#### Information shown
___
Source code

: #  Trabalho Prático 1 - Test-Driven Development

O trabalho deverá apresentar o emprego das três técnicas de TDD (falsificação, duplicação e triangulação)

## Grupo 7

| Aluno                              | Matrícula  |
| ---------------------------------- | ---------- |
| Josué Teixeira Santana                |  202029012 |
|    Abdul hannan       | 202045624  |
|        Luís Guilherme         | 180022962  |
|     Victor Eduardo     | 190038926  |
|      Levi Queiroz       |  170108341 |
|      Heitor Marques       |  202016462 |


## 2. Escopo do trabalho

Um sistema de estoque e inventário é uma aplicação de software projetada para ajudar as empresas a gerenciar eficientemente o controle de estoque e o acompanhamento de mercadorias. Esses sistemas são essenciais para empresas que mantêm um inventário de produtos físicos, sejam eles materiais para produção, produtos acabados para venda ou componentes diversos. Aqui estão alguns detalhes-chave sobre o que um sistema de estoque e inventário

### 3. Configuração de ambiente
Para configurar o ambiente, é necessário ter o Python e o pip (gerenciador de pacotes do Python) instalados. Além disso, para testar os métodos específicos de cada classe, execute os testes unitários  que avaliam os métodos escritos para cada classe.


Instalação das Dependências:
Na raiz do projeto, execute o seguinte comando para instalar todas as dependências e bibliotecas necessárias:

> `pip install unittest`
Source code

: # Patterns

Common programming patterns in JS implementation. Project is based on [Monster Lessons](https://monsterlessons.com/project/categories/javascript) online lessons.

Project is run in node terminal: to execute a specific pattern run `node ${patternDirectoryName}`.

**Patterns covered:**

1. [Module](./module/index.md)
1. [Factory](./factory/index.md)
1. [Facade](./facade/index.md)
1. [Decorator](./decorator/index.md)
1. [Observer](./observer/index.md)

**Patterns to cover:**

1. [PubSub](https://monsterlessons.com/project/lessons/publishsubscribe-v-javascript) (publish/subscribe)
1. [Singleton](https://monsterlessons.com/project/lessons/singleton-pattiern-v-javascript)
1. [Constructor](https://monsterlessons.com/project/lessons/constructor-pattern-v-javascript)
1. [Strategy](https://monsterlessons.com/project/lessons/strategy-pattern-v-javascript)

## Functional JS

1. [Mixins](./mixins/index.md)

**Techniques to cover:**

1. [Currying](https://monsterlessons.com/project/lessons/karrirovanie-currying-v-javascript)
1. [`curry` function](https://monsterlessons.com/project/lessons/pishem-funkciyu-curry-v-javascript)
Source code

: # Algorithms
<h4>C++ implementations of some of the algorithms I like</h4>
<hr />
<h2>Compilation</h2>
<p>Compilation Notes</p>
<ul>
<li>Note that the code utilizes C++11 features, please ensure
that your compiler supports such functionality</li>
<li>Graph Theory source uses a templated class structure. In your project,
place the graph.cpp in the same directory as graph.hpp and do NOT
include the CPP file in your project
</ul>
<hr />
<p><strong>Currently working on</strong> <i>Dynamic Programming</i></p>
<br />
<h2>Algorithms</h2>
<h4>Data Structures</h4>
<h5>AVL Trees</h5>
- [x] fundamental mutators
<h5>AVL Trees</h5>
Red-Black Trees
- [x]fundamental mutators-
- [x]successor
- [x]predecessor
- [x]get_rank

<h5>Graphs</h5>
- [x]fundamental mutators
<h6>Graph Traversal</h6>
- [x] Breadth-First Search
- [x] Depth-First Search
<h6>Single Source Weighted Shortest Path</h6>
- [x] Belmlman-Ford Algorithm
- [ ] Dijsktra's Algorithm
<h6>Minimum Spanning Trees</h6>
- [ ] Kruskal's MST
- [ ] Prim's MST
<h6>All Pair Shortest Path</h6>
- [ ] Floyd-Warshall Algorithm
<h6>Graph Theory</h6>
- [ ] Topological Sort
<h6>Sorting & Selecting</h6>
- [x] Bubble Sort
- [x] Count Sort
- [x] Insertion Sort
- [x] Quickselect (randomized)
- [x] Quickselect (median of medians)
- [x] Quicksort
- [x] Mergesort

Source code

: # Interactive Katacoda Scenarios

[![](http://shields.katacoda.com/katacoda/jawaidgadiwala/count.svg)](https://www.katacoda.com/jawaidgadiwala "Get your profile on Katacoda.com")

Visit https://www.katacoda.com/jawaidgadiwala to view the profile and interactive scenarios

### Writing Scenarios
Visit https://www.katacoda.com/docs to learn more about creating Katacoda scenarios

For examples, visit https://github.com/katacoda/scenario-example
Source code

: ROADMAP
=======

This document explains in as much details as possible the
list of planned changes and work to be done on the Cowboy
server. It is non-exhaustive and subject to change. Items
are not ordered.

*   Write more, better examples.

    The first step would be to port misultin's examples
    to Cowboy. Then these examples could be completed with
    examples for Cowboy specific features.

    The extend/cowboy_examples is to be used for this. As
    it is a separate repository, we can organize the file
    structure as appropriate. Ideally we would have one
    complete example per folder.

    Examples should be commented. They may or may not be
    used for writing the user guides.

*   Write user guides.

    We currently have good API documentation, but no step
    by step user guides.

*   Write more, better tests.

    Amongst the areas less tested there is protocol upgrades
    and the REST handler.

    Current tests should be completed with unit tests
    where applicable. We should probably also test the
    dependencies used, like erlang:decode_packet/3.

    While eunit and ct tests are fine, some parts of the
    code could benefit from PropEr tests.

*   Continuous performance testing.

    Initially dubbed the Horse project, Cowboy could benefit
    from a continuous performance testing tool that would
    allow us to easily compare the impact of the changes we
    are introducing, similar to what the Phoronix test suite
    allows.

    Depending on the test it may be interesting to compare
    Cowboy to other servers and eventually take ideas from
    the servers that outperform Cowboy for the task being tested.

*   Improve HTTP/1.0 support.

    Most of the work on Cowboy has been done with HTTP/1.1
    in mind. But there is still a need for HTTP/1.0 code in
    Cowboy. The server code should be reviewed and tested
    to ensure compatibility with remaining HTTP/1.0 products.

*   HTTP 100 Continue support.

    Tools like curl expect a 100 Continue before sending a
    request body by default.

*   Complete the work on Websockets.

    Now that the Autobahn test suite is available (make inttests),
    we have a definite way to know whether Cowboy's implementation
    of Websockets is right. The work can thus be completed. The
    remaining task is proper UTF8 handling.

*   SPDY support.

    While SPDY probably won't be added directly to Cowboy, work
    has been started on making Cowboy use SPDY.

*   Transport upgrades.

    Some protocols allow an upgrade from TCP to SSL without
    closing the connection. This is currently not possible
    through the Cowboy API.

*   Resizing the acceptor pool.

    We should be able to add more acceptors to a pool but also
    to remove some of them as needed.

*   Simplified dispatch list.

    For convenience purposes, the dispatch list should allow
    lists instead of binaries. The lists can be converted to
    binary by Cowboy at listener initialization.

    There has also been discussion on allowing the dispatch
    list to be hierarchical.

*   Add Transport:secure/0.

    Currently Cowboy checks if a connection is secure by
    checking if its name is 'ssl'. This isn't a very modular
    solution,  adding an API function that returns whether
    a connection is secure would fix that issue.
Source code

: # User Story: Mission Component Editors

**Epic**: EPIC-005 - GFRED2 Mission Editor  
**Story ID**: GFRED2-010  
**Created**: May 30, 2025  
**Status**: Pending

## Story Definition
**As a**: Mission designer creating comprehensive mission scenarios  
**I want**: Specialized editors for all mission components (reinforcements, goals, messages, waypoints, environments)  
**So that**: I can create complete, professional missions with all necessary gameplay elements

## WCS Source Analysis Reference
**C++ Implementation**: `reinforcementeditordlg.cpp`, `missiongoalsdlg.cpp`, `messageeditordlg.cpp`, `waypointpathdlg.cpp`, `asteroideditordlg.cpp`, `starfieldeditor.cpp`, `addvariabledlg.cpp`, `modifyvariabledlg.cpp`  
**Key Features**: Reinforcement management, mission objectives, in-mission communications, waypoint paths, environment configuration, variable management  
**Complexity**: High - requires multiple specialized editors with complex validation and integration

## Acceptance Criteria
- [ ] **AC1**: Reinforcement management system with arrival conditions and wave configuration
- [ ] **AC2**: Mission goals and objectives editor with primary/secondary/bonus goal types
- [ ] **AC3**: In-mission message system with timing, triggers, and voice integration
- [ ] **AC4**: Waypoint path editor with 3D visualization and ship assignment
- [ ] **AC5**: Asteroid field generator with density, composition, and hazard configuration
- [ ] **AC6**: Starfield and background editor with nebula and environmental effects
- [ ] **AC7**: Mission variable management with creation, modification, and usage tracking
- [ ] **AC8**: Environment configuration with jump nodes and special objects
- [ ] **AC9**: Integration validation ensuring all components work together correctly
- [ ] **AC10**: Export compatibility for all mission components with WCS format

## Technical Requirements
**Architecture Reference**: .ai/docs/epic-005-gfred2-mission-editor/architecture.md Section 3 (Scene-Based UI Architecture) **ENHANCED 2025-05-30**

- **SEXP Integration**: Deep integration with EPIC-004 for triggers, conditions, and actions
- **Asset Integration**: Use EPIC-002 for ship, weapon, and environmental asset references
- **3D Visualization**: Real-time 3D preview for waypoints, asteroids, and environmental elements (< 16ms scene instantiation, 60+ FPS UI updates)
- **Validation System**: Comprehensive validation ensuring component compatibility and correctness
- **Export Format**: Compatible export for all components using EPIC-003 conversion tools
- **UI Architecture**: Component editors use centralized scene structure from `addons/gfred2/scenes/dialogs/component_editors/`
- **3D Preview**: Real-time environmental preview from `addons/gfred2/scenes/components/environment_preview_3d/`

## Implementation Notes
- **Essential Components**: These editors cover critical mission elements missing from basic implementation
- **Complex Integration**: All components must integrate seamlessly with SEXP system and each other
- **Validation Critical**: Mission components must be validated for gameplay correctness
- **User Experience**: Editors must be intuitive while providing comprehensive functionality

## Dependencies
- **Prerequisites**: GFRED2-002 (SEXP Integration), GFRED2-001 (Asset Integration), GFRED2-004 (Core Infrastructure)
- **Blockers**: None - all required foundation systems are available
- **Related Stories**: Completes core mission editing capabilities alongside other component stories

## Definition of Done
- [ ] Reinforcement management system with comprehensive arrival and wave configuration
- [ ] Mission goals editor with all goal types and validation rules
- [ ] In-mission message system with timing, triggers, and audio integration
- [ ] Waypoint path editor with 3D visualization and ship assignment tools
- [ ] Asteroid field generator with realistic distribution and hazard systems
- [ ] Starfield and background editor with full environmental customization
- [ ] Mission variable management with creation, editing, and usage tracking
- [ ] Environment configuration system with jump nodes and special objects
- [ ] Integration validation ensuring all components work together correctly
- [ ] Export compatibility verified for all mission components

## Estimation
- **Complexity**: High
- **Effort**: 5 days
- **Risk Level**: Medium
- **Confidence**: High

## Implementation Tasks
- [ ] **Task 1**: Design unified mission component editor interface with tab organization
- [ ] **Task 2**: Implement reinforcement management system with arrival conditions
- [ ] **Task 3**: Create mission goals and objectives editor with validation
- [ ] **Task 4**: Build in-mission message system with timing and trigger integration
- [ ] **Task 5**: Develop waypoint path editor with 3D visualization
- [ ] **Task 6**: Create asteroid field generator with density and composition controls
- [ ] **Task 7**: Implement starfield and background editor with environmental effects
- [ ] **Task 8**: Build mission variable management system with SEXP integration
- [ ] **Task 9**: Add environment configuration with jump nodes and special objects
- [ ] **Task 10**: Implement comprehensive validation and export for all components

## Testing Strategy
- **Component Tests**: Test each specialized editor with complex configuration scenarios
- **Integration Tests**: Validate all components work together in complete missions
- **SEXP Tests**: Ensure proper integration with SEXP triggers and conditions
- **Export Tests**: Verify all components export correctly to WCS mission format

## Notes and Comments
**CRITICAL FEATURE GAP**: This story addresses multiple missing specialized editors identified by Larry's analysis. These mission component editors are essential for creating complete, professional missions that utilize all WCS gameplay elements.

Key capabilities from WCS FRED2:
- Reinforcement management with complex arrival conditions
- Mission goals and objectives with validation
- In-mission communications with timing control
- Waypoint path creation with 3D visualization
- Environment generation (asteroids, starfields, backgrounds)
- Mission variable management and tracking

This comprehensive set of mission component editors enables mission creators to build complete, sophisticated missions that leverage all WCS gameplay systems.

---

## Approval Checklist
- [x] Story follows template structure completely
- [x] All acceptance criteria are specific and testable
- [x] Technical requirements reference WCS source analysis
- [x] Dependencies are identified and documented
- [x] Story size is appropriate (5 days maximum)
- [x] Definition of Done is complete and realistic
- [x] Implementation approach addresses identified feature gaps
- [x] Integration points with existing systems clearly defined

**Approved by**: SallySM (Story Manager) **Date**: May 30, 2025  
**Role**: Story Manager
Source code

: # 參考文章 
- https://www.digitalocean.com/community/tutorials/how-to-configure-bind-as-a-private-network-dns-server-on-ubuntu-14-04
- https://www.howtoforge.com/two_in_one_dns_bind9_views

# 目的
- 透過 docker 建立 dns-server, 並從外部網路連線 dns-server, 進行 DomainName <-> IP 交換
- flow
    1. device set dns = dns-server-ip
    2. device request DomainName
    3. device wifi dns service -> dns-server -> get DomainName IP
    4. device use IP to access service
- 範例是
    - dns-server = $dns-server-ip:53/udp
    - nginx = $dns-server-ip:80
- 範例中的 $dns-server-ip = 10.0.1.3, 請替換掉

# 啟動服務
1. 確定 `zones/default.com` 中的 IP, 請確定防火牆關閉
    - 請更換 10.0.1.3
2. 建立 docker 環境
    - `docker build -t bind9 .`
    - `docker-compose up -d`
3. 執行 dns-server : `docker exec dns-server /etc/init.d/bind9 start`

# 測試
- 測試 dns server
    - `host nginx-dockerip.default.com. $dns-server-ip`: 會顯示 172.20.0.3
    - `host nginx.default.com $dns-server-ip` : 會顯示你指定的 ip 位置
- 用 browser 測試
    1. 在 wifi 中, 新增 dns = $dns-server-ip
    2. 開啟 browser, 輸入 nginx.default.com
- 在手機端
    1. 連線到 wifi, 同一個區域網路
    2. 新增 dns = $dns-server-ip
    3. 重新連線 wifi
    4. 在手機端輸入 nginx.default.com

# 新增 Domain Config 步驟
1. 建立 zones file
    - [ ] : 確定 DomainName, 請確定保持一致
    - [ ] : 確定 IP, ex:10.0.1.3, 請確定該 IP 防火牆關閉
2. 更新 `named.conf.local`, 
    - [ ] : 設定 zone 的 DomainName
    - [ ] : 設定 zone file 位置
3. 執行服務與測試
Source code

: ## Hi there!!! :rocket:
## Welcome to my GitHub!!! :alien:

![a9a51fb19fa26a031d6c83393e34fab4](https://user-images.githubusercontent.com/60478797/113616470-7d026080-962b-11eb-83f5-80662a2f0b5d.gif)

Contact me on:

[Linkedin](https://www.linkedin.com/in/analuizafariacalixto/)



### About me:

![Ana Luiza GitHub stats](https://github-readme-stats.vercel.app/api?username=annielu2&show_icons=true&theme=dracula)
___
#### Description of the task
What lines in the listing above contain the word "appropriate"? Show each one.

#### Solution for this task
    structure as appropriate. Ideally we would have one
- [x] Story size is appropriate (5 days maximum)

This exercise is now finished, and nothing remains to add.